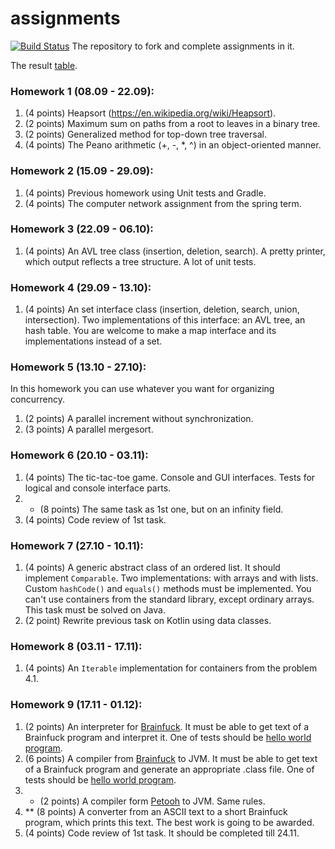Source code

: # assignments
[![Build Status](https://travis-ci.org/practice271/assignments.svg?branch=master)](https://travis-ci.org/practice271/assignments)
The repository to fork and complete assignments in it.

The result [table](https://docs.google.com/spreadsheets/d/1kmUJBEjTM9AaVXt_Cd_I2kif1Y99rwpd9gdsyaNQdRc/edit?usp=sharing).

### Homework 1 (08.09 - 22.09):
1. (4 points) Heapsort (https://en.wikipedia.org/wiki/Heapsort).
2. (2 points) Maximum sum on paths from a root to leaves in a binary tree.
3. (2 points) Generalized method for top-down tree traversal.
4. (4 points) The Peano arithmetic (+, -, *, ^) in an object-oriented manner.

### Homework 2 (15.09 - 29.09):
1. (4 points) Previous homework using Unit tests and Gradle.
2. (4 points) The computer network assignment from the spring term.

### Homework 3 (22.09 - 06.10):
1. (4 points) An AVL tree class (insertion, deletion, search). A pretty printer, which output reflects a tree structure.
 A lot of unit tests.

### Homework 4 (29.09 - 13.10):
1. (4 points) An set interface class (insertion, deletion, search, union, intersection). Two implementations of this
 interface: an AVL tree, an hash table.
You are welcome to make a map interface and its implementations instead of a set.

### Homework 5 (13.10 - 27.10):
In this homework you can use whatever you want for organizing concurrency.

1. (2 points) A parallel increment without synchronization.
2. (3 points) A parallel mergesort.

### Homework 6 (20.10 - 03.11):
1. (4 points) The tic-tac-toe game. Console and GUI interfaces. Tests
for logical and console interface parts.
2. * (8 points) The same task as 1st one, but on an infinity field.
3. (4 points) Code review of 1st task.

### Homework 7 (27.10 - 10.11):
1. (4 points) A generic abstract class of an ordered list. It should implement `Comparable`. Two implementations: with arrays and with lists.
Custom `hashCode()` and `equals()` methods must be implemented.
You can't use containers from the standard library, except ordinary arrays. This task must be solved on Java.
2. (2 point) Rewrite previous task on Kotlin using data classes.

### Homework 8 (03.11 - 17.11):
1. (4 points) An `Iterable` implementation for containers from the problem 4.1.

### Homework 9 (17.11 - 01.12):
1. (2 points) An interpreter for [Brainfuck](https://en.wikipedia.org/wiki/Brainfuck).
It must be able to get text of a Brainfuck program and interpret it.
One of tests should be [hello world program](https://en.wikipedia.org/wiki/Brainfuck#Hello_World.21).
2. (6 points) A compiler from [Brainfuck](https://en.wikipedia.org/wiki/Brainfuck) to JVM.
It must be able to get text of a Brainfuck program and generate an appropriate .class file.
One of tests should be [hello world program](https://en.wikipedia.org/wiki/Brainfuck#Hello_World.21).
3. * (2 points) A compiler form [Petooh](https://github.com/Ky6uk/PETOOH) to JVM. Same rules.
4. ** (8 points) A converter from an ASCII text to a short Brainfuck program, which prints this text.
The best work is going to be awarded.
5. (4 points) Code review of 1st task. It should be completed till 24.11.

......

§ **What you will do**
Only lines with the string "table" belong in the answer; copy each of them from the listing.

§ **Exercise result**
The result [table](https://docs.google.com/spreadsheets/d/1kmUJBEjTM9AaVXt_Cd_I2kif1Y99rwpd9gdsyaNQdRc/edit?usp=sharing).
 interface: an AVL tree, an hash table.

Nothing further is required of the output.